Results of the process are expected in late spring.
One company that wont be awarded a licence though is London-listed Harbour Energy (LON: HBR), the largest producer in the North Sea, after it opted to shun the round due to the impacts of Westminster’s windfall tax.
It is one of a number of North Sea operators reviewing spending plans following the increase of the levy on the sector to 75% in November.
Still hurdles to clear
After licensing, there are several necessary consents companies must secure before they can begin to extract oil and gas.
For the first time, new projects will have to clear climate compatibility checkpoints; hurdles they must clear in order to receive approval.

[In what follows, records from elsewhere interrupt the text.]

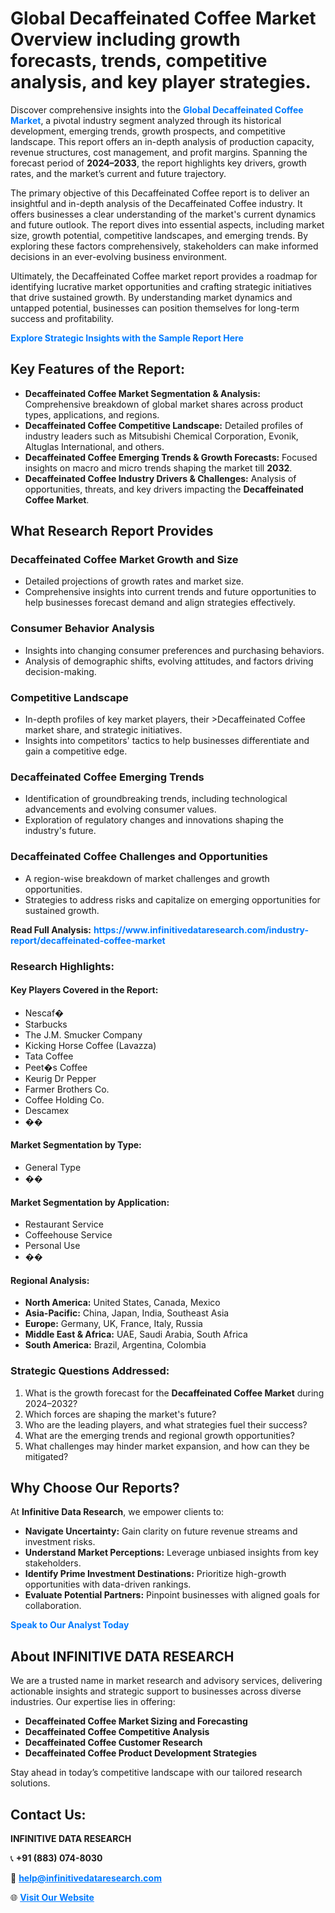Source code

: <h1>Global Decaffeinated Coffee Market Overview including growth forecasts, trends, competitive analysis, and key player strategies.</h1>
<p>
Discover comprehensive insights into the 
<a href="https://www.infinitivedataresearch.com/industry-report/decaffeinated-coffee-market" rel="dofollow" style="color: #007BFF; text-decoration: none;"><strong>Global Decaffeinated Coffee Market</strong></a>, a pivotal industry segment analyzed through its historical development, emerging trends, growth prospects, and competitive landscape. This report offers an in-depth analysis of production capacity, revenue structures, cost management, and profit margins. Spanning the forecast period of <strong>2024–2033</strong>, the report highlights key drivers, growth rates, and the market’s current and future trajectory.
</p>
<p>
The primary objective of this Decaffeinated Coffee report is to deliver an insightful and in-depth analysis of the Decaffeinated Coffee industry. It offers businesses a clear understanding of the market's current dynamics and future outlook. The report dives into essential aspects, including market size, growth potential, competitive landscapes, and emerging trends. By exploring these factors comprehensively, stakeholders can make informed decisions in an ever-evolving business environment.
</p>
<p>
Ultimately, the Decaffeinated Coffee market report provides a roadmap for identifying lucrative market opportunities and crafting strategic initiatives that drive sustained growth. By understanding market dynamics and untapped potential, businesses can position themselves for long-term success and profitability.
</p>
<p>
<a href="https://www.infinitivedataresearch.com/request-sample/reportId=108160" style="color: #007BFF; text-decoration: none;"><strong>Explore Strategic Insights with the Sample Report Here</strong></a>
</p>

<h2>Key Features of the Report:</h2>
<ul>
<li><strong>Decaffeinated Coffee Market Segmentation & Analysis:</strong> Comprehensive breakdown of global market shares across product types, applications, and regions.</li>
<li><strong>Decaffeinated Coffee Competitive Landscape:</strong> Detailed profiles of industry leaders such as Mitsubishi Chemical Corporation, Evonik, Altuglas International, and others.</li>
<li><strong>Decaffeinated Coffee Emerging Trends & Growth Forecasts:</strong> Focused insights on macro and micro trends shaping the market till <strong>2032</strong>.</li>
<li><strong>Decaffeinated Coffee Industry Drivers & Challenges:</strong> Analysis of opportunities, threats, and key drivers impacting the <strong>Decaffeinated Coffee Market</strong>.</li>
</ul>

<h2>What Research Report Provides</h2>
<h3>Decaffeinated Coffee Market Growth and Size</h3>
<ul>
<li>Detailed projections of growth rates and market size.</li>
<li>Comprehensive insights into current trends and future opportunities to help businesses forecast demand and align strategies effectively.</li>
</ul>

<h3>Consumer Behavior Analysis</h3>
<ul>
<li>Insights into changing consumer preferences and purchasing behaviors.</li>
<li>Analysis of demographic shifts, evolving attitudes, and factors driving decision-making.</li>
</ul>

<h3>Competitive Landscape</h3>
<ul>
<li>In-depth profiles of key market players, their >Decaffeinated Coffee market share, and strategic initiatives.</li>
<li>Insights into competitors' tactics to help businesses differentiate and gain a competitive edge.</li>
</ul>

<h3>Decaffeinated Coffee Emerging Trends</h3>
<ul>
<li>Identification of groundbreaking trends, including technological advancements and evolving consumer values.</li>
<li>Exploration of regulatory changes and innovations shaping the industry's future.</li>
</ul>

<h3>Decaffeinated Coffee Challenges and Opportunities</h3>
<ul>
<li>A region-wise breakdown of market challenges and growth opportunities.</li>
<li>Strategies to address risks and capitalize on emerging opportunities for sustained growth.</li>
</ul>
<p><strong>Read Full Analysis:</strong> <a href="https://www.infinitivedataresearch.com/industry-report/decaffeinated-coffee-market" rel="dofollow" style="color: #007BFF; text-decoration: none;"><strong>https://www.infinitivedataresearch.com/industry-report/decaffeinated-coffee-market</strong></a></p>
<h3>Research Highlights:</h3>
<h4>Key Players Covered in the Report:</h4>
<ul><li>Nescaf�</li><li>Starbucks</li><li>The J.M. Smucker Company</li><li>Kicking Horse Coffee (Lavazza)</li><li>Tata Coffee</li><li>Peet�s Coffee</li><li>Keurig Dr Pepper</li><li>Farmer Brothers Co.</li><li>Coffee Holding Co.</li><li>Descamex</li><li>��</li></ul>
<h4>Market Segmentation by Type:</h4>
<ul><li>General Type</li><li>��</li></ul>
<h4>Market Segmentation by Application:</h4>
<ul><li>Restaurant Service</li><li>Coffeehouse Service</li><li>Personal Use</li><li>��</li></ul>

<h4>Regional Analysis:</h4>
<ul>
<li><strong>North America:</strong> United States, Canada, Mexico</li>
<li><strong>Asia-Pacific:</strong> China, Japan, India, Southeast Asia</li>
<li><strong>Europe:</strong> Germany, UK, France, Italy, Russia</li>
<li><strong>Middle East & Africa:</strong> UAE, Saudi Arabia, South Africa</li>
<li><strong>South America:</strong> Brazil, Argentina, Colombia</li>
</ul>

<h3>Strategic Questions Addressed:</h3>
<ol>
<li>What is the growth forecast for the <strong>Decaffeinated Coffee Market</strong> during 2024–2032?</li>
<li>Which forces are shaping the market's future?</li>
<li>Who are the leading players, and what strategies fuel their success?</li>
<li>What are the emerging trends and regional growth opportunities?</li>
<li>What challenges may hinder market expansion, and how can they be mitigated?</li>
</ol>

<h2>Why Choose Our Reports?</h2>
<p>At <strong>Infinitive Data Research</strong>, we empower clients to:</p>
<ul>
<li><strong>Navigate Uncertainty:</strong> Gain clarity on future revenue streams and investment risks.</li>
<li><strong>Understand Market Perceptions:</strong> Leverage unbiased insights from key stakeholders.</li>
<li><strong>Identify Prime Investment Destinations:</strong> Prioritize high-growth opportunities with data-driven rankings.</li>
<li><strong>Evaluate Potential Partners:</strong> Pinpoint businesses with aligned goals for collaboration.</li>
</ul>
<p><a href="https://www.infinitivedataresearch.com/industry-report/decaffeinated-coffee-market" rel="dofollow" style="color: #007BFF; text-decoration: none;"><strong>Speak to Our Analyst Today</strong></a></p>

<h2>About INFINITIVE DATA RESEARCH</h2>
<p>We are a trusted name in market research and advisory services, delivering actionable insights and strategic support to businesses across diverse industries. Our expertise lies in offering:</p>
<ul>
<li><strong>Decaffeinated Coffee Market Sizing and Forecasting</strong></li>
<li><strong>Decaffeinated Coffee Competitive Analysis</strong></li>
<li><strong>Decaffeinated Coffee Customer Research</strong></li>
<li><strong>Decaffeinated Coffee Product Development Strategies</strong></li>
</ul>
<p>Stay ahead in today’s competitive landscape with our tailored research solutions.</p>

<h2>Contact Us:</h2>
<p><strong>INFINITIVE DATA RESEARCH</strong></p>
<p>📞 <strong>+91 (883) 074-8030</strong></p>
<p>📧 <strong><a href="mailto:help@infinitivedataresearch.com" style="color: #007BFF;">help@infinitivedataresearch.com</a></strong></p>
<p>🌐 <strong><a href="https://www.infinitivedataresearch.com" rel="dofollow" style="color: #007BFF;">Visit Our Website</a></strong></p>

But critics of the process argue they will be little more than a formality, and the Scottish Government called for the rules to be tightened in its recent energy strategy.
Nick Richardson, NSTA head of exploration and new ventures, said: “We have seen a strong response from industry to the Round, which has exceeded application levels compared to previous rounds.
“We will now be working hard to analyse the applications with a view to awarding the first licences from the second quarter of 2023.”
Internal analysis conducted by the NSTA puts the average time between date of discovery and first production at around five years.
But it’s hoped that, given they consist of existing discoveries, the priority cluster areas can yield first oil or gas in an even shorter time.
Backbone of controversial energy security push
Formally announced during Liz Truss’ brief stint at prime minister, the licensing round is a key part of Westminster’s strategy for fortifying domestic energy security.
For its part, the NSTA has also signed off on the reopening of the Rough gas storage facility, and encouraged operators to look at reopening closed wells.
The UK’s reliance on oil and gas imports was thrown into sharp focus last year following Russia’s attack on Ukraine.
But environmental groups have argued more licences will not have any impact on energy security or household bills, given the time it takes for new finds to be developed.
Greenpeace, Friends of the Earth and Uplift have even vowed to mount three separate legal challenges in a bid to derail the process.
Philip Evans, climate campaigner for Greenpeace UK, said: “These new licences will make Britain’s homes and businesses more reliant on the volatile gas market, making further energy crises more likely and doing nothing to reduce bills.
“And then there’s the fact that the world has agreed to move away from fossil fuels as quickly as possible to maximise our chances of getting climate change under control, and the government’s failure to consider the full carbon cost of new drilling makes the entire process unlawful, which is why we are taking them to court.
“If the government is foolish enough to issue these licences, it will be a huge backwards step both economically and environmentally for the UK, and perhaps the world.”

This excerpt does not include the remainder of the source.